While the proposed disappearances law would establish a new National Commission on the Prevention and Remedy of Enforced Disappearances, there are no provisions to ensure its independence. Criminal cases of those suspected of enforced disappearances would be prosecuted by a new Tribunal for Prevention and Remedies of Enforced Disappearance. However, neither body would have jurisdiction over "widespread or systematic" enforced disappearances that constitute crimes against humanity, which constitutes most cases committed under the previous government.

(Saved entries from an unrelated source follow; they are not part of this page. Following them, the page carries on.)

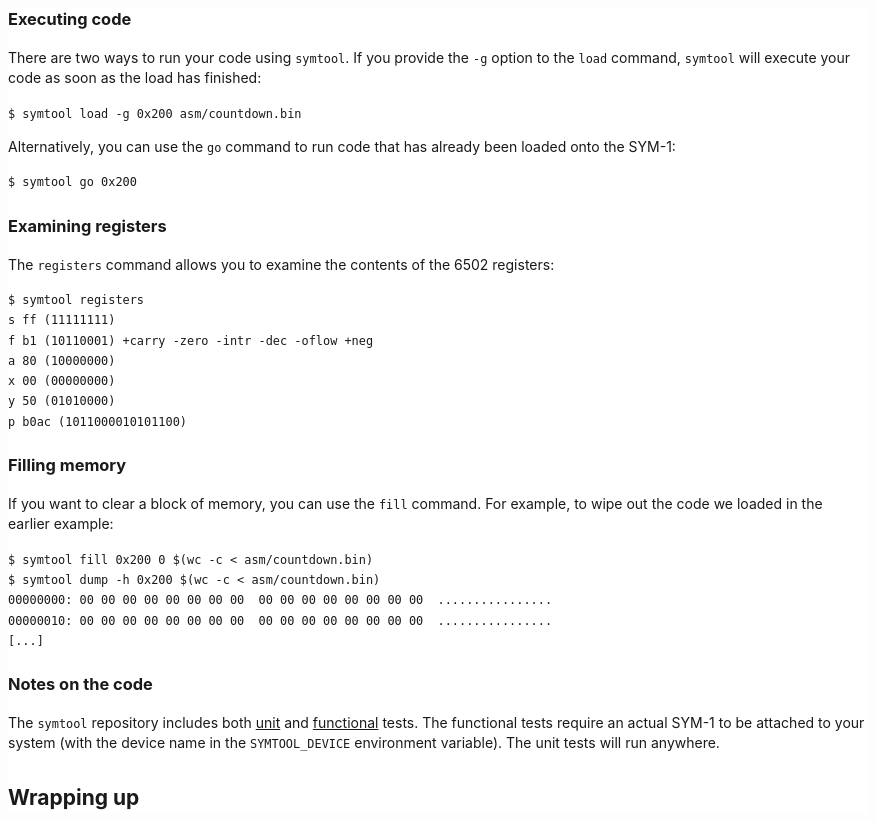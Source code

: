 ### Executing code

There are two ways to run your code using `symtool`. If you provide
the `-g` option to the `load` command, `symtool` will execute your
code as soon as the load has finished:

```
$ symtool load -g 0x200 asm/countdown.bin
```

Alternatively, you can use the `go` command to run code that has
already been loaded onto the SYM-1:

```
$ symtool go 0x200
```

### Examining registers

The `registers` command allows you to examine the contents of the 6502
registers:

```
$ symtool registers
s ff (11111111)
f b1 (10110001) +carry -zero -intr -dec -oflow +neg
a 80 (10000000)
x 00 (00000000)
y 50 (01010000)
p b0ac (1011000010101100)
```

### Filling memory

If you want to clear a block of memory, you can use the `fill`
command. For example, to wipe out the code we loaded in the earlier
example:

```
$ symtool fill 0x200 0 $(wc -c < asm/countdown.bin)
$ symtool dump -h 0x200 $(wc -c < asm/countdown.bin)
00000000: 00 00 00 00 00 00 00 00  00 00 00 00 00 00 00 00  ................
00000010: 00 00 00 00 00 00 00 00  00 00 00 00 00 00 00 00  ................
[...]
```

### Notes on the code

The `symtool` repository includes both [unit][] and [functional][] tests. The
functional tests require an actual SYM-1 to be attached to your system
(with the device name in the `SYMTOOL_DEVICE` environment variable).
The unit tests will run anywhere.

[unit]: https://github.com/larsks/symtool/tree/master/tests/unit
[functional]: https://github.com/larsks/symtool/tree/master/tests/functional

## Wrapping up


[6502]: https://en.wikipedia.org/wiki/MOS_Technology_6502
[sym-1]: https://en.wikipedia.org/wiki/SYM-1
[synertek]: https://en.wikipedia.org/wiki/Synertek
[mist64/msbasic]: https://github.com/mist64/msbasic
[vim]: https://www.vim.org/
[ca65]: https://cc65.github.io/doc/ca65.html
[cc65]: https://cc65.github.io/
[symtool]: https://github.com/larsks/symtool
[code]: https://github.com/larsks/symtool/tree/master/asm
[supermon]: https://github.com/larsks/symtool/blob/master/reference/synmon11.asm
[6502.org]: http://www.6502.org/
[all the sym-1 documentation]: http://www.6502.org/trainers/synertek/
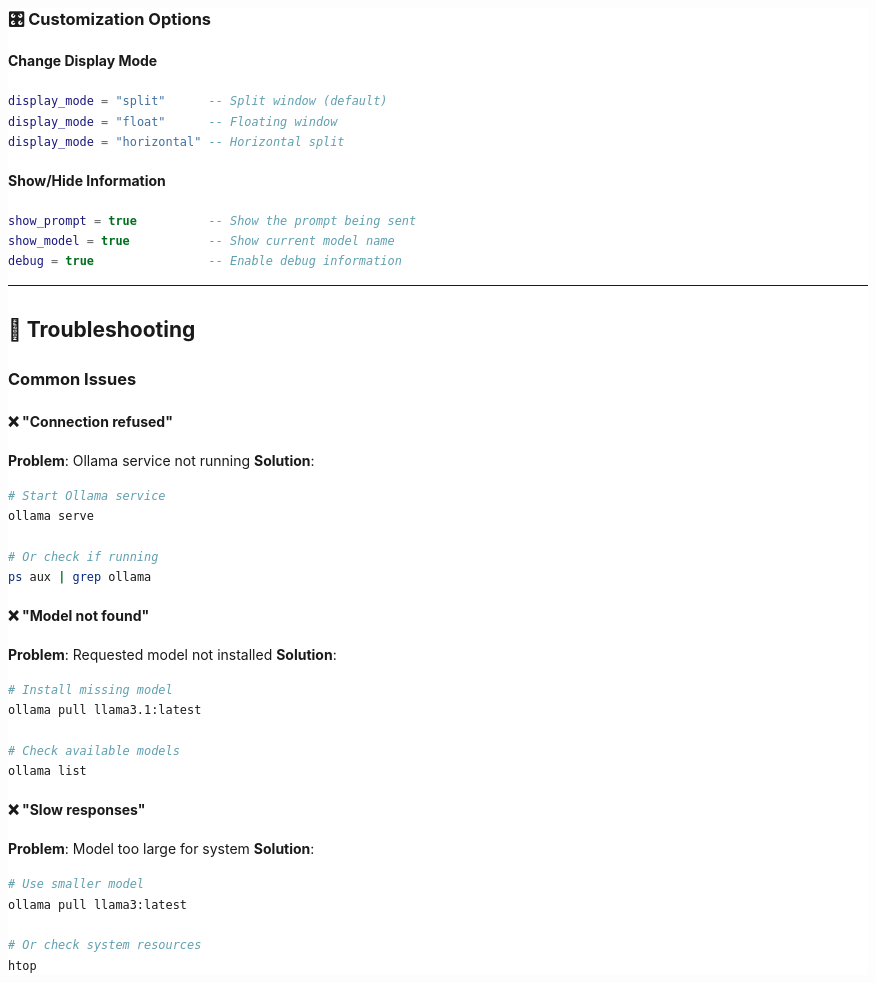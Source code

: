 ### 🎛️ Customization Options

#### Change Display Mode
```lua
display_mode = "split"      -- Split window (default)
display_mode = "float"      -- Floating window
display_mode = "horizontal" -- Horizontal split
```

#### Show/Hide Information
```lua
show_prompt = true          -- Show the prompt being sent
show_model = true           -- Show current model name
debug = true                -- Enable debug information
```

---

## 🚨 Troubleshooting

### Common Issues

#### ❌ "Connection refused"
**Problem**: Ollama service not running
**Solution**: 
```bash
# Start Ollama service
ollama serve

# Or check if running
ps aux | grep ollama
```

#### ❌ "Model not found"
**Problem**: Requested model not installed
**Solution**:
```bash
# Install missing model
ollama pull llama3.1:latest

# Check available models
ollama list
```

#### ❌ "Slow responses"
**Problem**: Model too large for system
**Solution**:
```bash
# Use smaller model
ollama pull llama3:latest

# Or check system resources
htop
```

Other aspects of the law are problematic. While the legislation would criminalize anyone who aids, abets, instructs, orders, or conspires in a disappearance, it sets a stricter threshold for the application of command or superior responsibility compared to the Rome Statute of the International Criminal Court. The Rome Statute criminalizes a military commander who knew or should have known about crimes being committed by subordinates but failed to act to prevent the crimes or hand over those responsible for prosecution. However, the draft law excludes command responsibility based on constructive knowledge and introduces an additional requirement that the superior must have "exercised authority in an act connected with the disappearance". It also fails to distinguish between military and civilian commanders, which have different requirements for command responsibility under the Statute, referring only to a "superior officer", a term left undefined in the text. In cases where the victim is killed, the death penalty would apply, although that is inherently abusive and incompatible with human rights and human dignity.

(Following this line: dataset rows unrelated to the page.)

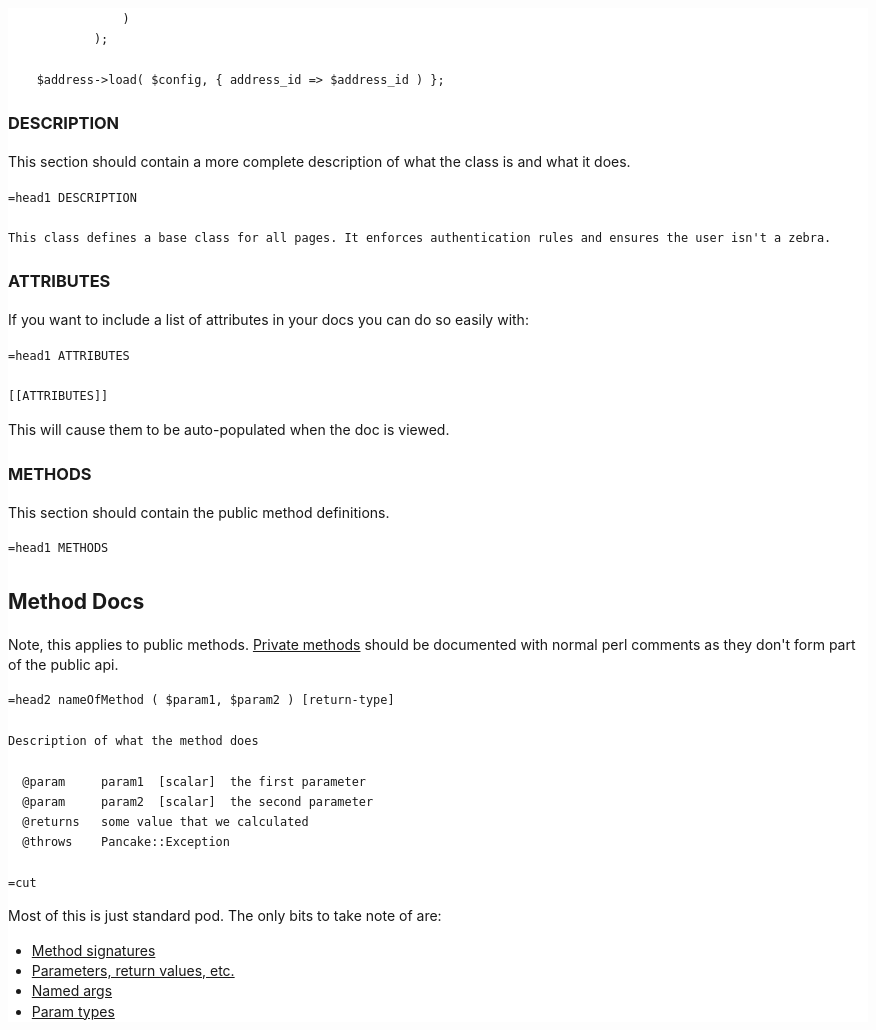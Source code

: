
```
                )
            );

    $address->load( $config, { address_id => $address_id ) };
```

### DESCRIPTION

This section should contain a more complete description of what the class is and what it does.
```
=head1 DESCRIPTION

This class defines a base class for all pages. It enforces authentication rules and ensures the user isn't a zebra.
```

### ATTRIBUTES

If you want to include a list of attributes in your docs you can do so easily with:
```
=head1 ATTRIBUTES

[[ATTRIBUTES]]
```
This will cause them to be auto-populated when the doc is viewed.

### METHODS

This section should contain the public method definitions.
```
=head1 METHODS
```

Method Docs
-----------

Note, this applies to public methods. [Private methods](#private-methods) should be documented with normal perl comments as they don't form part of the public api.
```
=head2 nameOfMethod ( $param1, $param2 ) [return-type]

Description of what the method does

  @param     param1  [scalar]  the first parameter
  @param     param2  [scalar]  the second parameter
  @returns   some value that we calculated
  @throws    Pancake::Exception

=cut
```

Most of this is just standard pod. The only bits to take note of are:
* [Method signatures](#method-signatures)
* [Parameters, return values, etc.](#parameters-return-values-etc)
* [Named args](#named-args)
* [Param types](#param-types)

The lack of concrete steps to address the issue of enforced disappearances has left victims' families in anguish. "I still hope [my son] will come back," the mother of a man who disappeared in state custody in 2013 told Human Rights Watch. "But if he can't come back, I want the perpetrators brought to justice so no one can think of taking away another mother's son." Instead, some families have reported intimidation, including Sanjida Islam, coordinator of a victims' organization Mayer Daak, whose family home was raided by police on May 8.

To build a foundation for the respect of human rights in Bangladesh, the interim government should reverse its actions to protect rights of freedom of expression of Awami League members and supporters, and focus instead on prosecuting members of the former government accused of crimes based on credible evidence. It should refrain from politically motivated pretrial detentions, and ensure that they remain the exception, only when necessary in an individual case, and not the rule.

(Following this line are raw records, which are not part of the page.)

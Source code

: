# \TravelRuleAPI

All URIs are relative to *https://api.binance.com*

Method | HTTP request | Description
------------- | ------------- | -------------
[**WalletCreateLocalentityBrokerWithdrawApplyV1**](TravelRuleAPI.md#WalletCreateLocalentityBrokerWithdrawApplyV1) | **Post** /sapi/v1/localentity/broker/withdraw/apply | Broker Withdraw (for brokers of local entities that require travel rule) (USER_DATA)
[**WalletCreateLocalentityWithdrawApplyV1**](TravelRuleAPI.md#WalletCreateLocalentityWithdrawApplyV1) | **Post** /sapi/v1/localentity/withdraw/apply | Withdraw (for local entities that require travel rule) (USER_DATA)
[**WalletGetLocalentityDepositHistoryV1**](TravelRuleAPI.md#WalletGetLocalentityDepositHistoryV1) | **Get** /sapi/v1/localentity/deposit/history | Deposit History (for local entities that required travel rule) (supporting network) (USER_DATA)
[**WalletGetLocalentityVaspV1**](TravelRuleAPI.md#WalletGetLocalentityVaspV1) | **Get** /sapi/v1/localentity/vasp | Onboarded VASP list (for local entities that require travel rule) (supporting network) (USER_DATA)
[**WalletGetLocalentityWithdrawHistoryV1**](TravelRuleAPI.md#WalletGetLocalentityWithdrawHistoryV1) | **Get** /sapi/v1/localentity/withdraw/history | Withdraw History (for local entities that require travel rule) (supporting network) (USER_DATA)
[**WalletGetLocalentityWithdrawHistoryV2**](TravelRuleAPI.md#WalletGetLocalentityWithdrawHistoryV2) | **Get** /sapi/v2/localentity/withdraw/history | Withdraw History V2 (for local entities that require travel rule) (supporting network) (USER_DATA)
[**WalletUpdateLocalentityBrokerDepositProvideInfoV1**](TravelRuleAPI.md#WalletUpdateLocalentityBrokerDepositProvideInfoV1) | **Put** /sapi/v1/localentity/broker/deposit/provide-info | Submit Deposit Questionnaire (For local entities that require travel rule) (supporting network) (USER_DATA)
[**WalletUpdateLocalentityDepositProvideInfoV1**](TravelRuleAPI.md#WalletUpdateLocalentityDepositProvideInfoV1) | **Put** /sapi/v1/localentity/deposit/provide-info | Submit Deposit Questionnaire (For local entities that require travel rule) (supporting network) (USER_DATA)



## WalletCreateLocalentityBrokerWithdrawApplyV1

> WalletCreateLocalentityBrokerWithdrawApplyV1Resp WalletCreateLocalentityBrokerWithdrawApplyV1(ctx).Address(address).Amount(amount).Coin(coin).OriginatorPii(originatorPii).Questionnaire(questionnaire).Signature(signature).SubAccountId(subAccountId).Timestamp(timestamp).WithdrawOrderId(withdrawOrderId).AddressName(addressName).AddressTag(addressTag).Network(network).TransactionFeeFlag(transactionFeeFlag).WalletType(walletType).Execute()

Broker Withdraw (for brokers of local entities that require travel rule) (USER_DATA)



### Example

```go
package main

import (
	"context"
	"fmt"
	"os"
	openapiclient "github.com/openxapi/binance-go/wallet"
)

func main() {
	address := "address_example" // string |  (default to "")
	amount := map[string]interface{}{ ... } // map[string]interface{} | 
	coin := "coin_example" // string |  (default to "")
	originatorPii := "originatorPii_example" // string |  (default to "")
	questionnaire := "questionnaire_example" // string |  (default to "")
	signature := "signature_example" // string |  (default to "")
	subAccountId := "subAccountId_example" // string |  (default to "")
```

The priority should be to deliver justice for human rights violations, particularly unlawful killings and enforced disappearances. The government should use evidence gathered by the commission of inquiry to investigate enforced disappearances to prosecute alleged perpetrators, remove suspects in the security forces from active duty, and reveal the fate of the missing.

"There is widespread anger against the Awami League for the many abuses committed during Hasina's rule, but stripping supporters of opposition parties of their rights isn't a way forward," said Ganguly. "Instead, the interim government should ensure progress on revealing what happened to the disappeared and holding perpetrators accountable through fair trials."